Dandes of Argos (Ancient Greek: Δάνδης Ἀργεῖος, transcr. Dandḗs Argeíos, "Dandes [the] Argive") was an ancient Greek athlete listed by Eusebius of Caesarea as a victor in the stadion race of the 77th Olympiad (472 BC). He won two races, but the first was probably in the boys' category, maybe in the 75th Olympiad eight years earlier. He also won once at the Pythian Games and three times at the Nemean Games, according to some sources.; elsewhere, his victories were celebrated by Simonides of Ceos in a poem, which claims that he won fifteen times at Nemea – the discrepancy could again be due to victories in boys' races not recorded elsewhere.

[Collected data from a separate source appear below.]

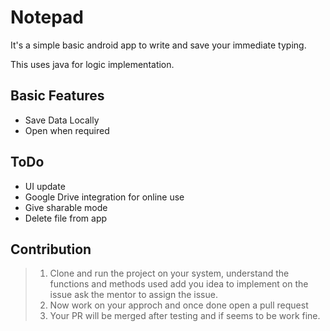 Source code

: # Notepad
It's a simple basic android app to write and save your immediate typing.

This uses java for logic implementation.

## Basic Features
- Save Data Locally
- Open when required

## ToDo
- UI update
- Google Drive integration for online use
- Give sharable mode
- Delete file from app

## Contribution
> 1. Clone and run the project on your system, understand the functions and methods used add you idea to implement on the issue ask the mentor to assign the issue.
> 2. Now work on your approch and once done open a pull request
> 3. Your PR will be merged after testing and if seems to be work fine.
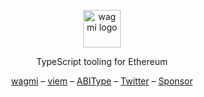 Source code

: <p align="center">
  <picture>
    <source media="(prefers-color-scheme: dark)" srcset="https://raw.githubusercontent.com/wagmi-dev/.github/main/content/logo-dark.svg">
    <img alt="wagmi logo" src="https://raw.githubusercontent.com/wagmi-dev/.github/main/content/logo-light.svg" width="auto" height="60">
  </picture>
</p>

<p align="center">
  TypeScript tooling for Ethereum
<p>

<div align="center">
  <a href="https://wagmi.sh">wagmi</a> –
  <a href="https://viem.sh">viem</a> –
  <a href="https://abitype.dev">ABIType</a> –
  <a href="https://twitter.com/wagmi_sh">Twitter</a> –
  <a href="https://github.com/sponsors/wagmi-dev">Sponsor</a>
</div>
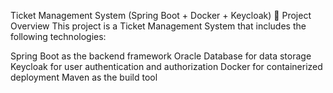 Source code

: Ticket Management System (Spring Boot + Docker + Keycloak)
📌 Project Overview
This project is a Ticket Management System that includes the following technologies:

Spring Boot as the backend framework
Oracle Database for data storage
Keycloak for user authentication and authorization
Docker for containerized deployment
Maven as the build tool

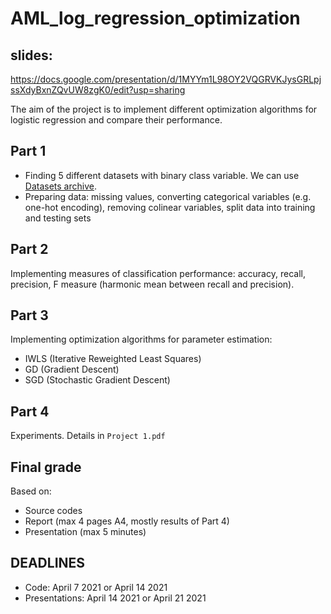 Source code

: # AML_log_regression_optimization

## slides:
https://docs.google.com/presentation/d/1MYYm1L98OY2VQGRVKJysGRLpjssXdyBxnZQvUW8zgK0/edit?usp=sharing

The aim of the project is to implement different optimization algorithms for logistic regression and  compare their performance. 

## Part 1

* Finding 5 different datasets with binary class variable. We can use [Datasets archive](https://archive.ics.uci.edu/). 
* Preparing data: missing values, converting categorical variables (e.g. one-hot encoding), removing colinear variables, split data into training and testing sets

## Part 2
Implementing measures of classification performance: accuracy, recall, precision, F measure (harmonic mean between recall and precision).

## Part 3
Implementing optimization algorithms for parameter estimation:
* IWLS (Iterative Reweighted Least Squares)
* GD (Gradient Descent)
* SGD (Stochastic Gradient Descent)

## Part 4 
Experiments. Details in `Project 1.pdf`

## Final grade
Based on:
* Source codes
* Report (max 4 pages A4, mostly results of Part 4)
* Presentation (max 5 minutes)

## DEADLINES 
* Code: April 7 2021 or April 14 2021
* Presentations: April 14 2021 or April 21 2021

The poem, an epitaph preserved in the Greek Anthology, reads:
Ἀργεῖος Δάνδης σταδιοδρόμος ἐνθάδε κεῖται,
νίκαις ἱππόβοτον πατρίδ᾿ ἐπευκλεΐσας, Ὀλυμπίᾳ δίς,
ἐν δὲ Πυθῶνι τρία, δύω δ᾿ ἐν Ἰσθμῷ, πεντεκαίδεκ᾿ ἐν Νεμέᾳ
τὰς δ᾿ ἄλλας νίκας οὐκ εὐμαρές ἐστ᾿ ἀριθμῆσαι
Here lies Dandes of Argos, the stadion racer, who gained honour
by his victories for his fatherland, rich in pasture for horses. Twice did he conquer at Olympia,
thrice at Delphi, twice at the Isthmus, and fifteen times at Nemea,
and it is not easy to count his other victories.
Dandes is notable not only as an athlete, but for the frame of reference his various victories provide to such events as the death of tyrant Theron of Acragas (also an Olympic competitor and victor) and the beginning of the war between Theron's son Thrasydaeus and Hiero I of Syracuse (chariot victor in the 78th Olympiad), events recorded by Dionysius of Halicarnassus and Diodorus Siculus with Dandes's victory as a starting point.